Posted on October 3rd, 2009 by Mindy Yong.
Categories: Singapore Real Estate News.

Developers ready to launch, but may hold their fire

Many looking at market conditions, competition before deciding launch date

By KALPANA RASHIWALA AND UMA SHANKARI

(Singapore)

DEVELOPERS are busy getting projects launch ready. However, whether they release them by this year’s end or next year will depend on market conditions, ‘ground feedback’ from potential buyers and the segment of the market the projects are in.

Far East Organization began previewing its Alba condo at Cairnhill Rise this week. The property giant is believed to have released 18 units up to the seventh floor of the 18-storey freehold condo, which has a total 50 units. The 18 units range from 1,862 to 2,250 sq ft.

Under the project’s ‘white plan’, Far East can customise apartment layouts to suit buyers’ preferences. The developer told BT that prices start from $2,400 psf. Alba comprises a single Y-shaped tower; most floors will have three units per floor although there are two levels in the development with just one unit per floor.

Oxley Land also began previewing Suites@Guillemard at Lim Ah Woo Road yesterday. The five-storey freehold project comprises 72 units, of which 45 are smallish one-bedders of 258-527 sq ft. The smallest unit is said to have been snapped up at about $400,000. As of 6pm yesterday, more than 50 units in the project were said to have been sold. The average price is believed to be about $1,000 psf. No interest absorption scheme (IAS) was offered.

Other developers will also be rolling out projects with smaller units. Frasers Centrepoint chief executive Lim Ee Seng said that the company’s upcoming project in Serangoon, Residences Botanique, will have a large number of small units to cater to increased demand for such homes. ‘I do see a lot of young people buying,’ said Mr Lim, adding that many such buyers are looking for smaller apartments, which are more affordable for them.

Developers say they will study market conditions carefully before going ahead with launch plans.

City Developments’ residential launches planned for the rest of the year include the 228-unit The Quayside Isle Collection at Sentosa Cove and a condo on the former Albany site at Thomson Road with about 160 units. A spokeswoman said the developer will consider market conditions and the readiness of the project before deciding whether to launch in Q4 2009 or wait until next year.

CapitaLand said its 165-unit condo on the former Char Yong Gardens site will be launch ready by the end of the year. But, it could not confirm if the project will definitely be launched by end-2009.

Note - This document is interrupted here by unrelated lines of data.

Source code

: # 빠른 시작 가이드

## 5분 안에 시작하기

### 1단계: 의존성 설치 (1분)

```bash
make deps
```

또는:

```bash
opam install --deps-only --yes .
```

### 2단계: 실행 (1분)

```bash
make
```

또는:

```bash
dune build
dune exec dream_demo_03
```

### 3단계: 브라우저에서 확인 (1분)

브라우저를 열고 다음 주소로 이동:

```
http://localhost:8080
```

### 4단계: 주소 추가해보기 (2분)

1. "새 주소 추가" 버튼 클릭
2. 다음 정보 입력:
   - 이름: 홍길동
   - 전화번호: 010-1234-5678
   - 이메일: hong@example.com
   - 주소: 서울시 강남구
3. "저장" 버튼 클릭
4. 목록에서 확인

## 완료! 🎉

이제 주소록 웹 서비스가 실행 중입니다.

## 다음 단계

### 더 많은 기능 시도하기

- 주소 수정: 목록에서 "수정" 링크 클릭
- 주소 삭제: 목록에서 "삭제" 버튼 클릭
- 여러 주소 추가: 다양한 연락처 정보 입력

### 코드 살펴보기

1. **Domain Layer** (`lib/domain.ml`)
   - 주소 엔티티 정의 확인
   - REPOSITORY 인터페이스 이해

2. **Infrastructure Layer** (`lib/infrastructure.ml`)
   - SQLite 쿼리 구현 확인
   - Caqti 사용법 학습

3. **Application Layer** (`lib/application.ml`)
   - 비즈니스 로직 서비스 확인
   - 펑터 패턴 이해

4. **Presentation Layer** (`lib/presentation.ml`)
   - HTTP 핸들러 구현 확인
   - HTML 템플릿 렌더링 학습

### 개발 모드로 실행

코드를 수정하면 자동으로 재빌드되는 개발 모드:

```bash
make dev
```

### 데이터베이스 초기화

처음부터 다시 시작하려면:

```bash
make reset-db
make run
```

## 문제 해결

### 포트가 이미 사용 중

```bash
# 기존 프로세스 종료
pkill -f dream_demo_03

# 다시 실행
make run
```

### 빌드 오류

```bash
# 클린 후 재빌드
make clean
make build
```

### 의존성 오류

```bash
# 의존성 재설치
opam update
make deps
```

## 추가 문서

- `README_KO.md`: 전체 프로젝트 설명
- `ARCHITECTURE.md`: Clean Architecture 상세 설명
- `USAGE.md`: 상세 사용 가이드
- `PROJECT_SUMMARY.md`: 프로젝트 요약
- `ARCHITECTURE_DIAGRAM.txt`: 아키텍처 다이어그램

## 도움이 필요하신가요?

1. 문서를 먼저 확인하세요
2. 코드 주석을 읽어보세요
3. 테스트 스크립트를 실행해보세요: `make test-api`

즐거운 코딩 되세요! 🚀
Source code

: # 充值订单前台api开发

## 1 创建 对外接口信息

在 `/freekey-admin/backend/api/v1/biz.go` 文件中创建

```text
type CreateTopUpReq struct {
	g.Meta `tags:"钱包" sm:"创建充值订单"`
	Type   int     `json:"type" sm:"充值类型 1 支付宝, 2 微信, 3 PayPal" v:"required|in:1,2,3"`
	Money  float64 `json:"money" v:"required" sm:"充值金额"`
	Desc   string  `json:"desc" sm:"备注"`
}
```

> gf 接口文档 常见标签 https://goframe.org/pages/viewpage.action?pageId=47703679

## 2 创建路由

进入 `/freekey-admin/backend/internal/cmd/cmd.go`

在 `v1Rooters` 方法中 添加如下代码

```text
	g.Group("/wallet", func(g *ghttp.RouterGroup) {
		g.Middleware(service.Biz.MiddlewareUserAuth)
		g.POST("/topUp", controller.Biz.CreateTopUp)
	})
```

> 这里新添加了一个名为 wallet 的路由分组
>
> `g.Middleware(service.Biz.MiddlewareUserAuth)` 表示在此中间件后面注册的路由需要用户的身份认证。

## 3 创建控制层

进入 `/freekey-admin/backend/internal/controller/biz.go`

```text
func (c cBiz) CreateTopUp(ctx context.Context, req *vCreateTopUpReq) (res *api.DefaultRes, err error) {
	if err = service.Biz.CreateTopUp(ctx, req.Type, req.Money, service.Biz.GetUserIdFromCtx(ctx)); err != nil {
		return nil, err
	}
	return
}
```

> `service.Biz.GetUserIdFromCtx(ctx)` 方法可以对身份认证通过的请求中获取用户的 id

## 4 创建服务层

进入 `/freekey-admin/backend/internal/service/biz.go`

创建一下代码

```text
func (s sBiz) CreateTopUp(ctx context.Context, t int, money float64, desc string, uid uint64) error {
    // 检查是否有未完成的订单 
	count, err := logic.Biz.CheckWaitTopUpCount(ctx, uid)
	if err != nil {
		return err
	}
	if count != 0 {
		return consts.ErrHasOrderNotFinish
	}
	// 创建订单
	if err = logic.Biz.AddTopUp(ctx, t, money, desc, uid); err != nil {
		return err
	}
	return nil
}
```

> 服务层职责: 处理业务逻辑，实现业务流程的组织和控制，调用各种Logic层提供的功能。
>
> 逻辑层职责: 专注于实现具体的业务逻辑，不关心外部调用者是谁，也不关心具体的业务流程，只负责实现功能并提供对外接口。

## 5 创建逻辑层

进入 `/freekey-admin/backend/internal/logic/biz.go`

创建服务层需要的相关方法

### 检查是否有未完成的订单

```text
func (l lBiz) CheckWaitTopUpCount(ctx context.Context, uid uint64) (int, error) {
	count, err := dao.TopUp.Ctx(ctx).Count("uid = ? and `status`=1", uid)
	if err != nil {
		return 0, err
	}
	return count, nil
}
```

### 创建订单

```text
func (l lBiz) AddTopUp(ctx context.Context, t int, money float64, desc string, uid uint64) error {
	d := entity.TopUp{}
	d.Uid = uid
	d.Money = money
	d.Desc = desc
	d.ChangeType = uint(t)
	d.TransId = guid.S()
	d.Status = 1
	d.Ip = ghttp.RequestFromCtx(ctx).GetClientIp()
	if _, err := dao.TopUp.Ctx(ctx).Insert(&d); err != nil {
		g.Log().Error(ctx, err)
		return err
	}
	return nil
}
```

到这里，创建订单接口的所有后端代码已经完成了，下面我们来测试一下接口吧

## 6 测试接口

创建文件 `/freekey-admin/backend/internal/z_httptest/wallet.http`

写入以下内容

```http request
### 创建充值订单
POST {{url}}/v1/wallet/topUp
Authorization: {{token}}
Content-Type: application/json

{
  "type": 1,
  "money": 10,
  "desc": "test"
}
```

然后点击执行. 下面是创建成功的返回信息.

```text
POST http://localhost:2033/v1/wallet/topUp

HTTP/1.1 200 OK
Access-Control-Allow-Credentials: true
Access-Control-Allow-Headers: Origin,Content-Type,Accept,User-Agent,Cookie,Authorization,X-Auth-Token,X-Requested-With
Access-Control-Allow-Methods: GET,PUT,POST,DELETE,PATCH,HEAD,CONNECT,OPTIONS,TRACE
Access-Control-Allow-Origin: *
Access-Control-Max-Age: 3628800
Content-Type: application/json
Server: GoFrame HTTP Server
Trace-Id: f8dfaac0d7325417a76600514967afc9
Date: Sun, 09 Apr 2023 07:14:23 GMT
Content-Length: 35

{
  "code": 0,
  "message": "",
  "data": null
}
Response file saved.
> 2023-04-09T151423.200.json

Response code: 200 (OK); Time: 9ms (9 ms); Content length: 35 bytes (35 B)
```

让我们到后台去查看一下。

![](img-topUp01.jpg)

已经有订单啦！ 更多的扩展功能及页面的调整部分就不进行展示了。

EL Development’s managing director Lim Yew Soon said that his company will consider various factors before deciding to launch a project. ‘Is the current market valuation able to support the expected launch price? If yes, we can proceed. If no, we will have to either lower our launch price or defer the launch till the market valuation increases,’ he said.

‘Are there any other projects in the vicinity that are also launching soon? If possible, we’ll try to avoid launching on the same weekend to avoid competition.’ Mr Lim is aiming to roll out EL Development’s next project, at Stevens Close, in Q2 next year.

Savills Singapore managing director Michael Ng reckoned that generally developers are likely to launch mass- and mid-market projects this year, and restock their landbank in these segments next year when the government resumes sales of sites from the confirmed list.

However, developers are unlikely to be in a hurry to sell off their luxury residential projects since it will be harder for them to find replacement land, given the more difficult regime currently for collective sales, Mr Ng argued.

‘The luxury segment will improve much more in the next 12 months with the influx of more high networth buyers, particularly from Asia this round,’ he said.

According to Urban Redevelopment Authority data, the stock of yet-to-be sold units from all projects with pre-requisites for sale has shrunk from over 18,000 units as at the end of last year to 14,791 as at end-Aug this year. The figure includes unsold units in launched or partly launched projects as well as developments that have yet to be launched.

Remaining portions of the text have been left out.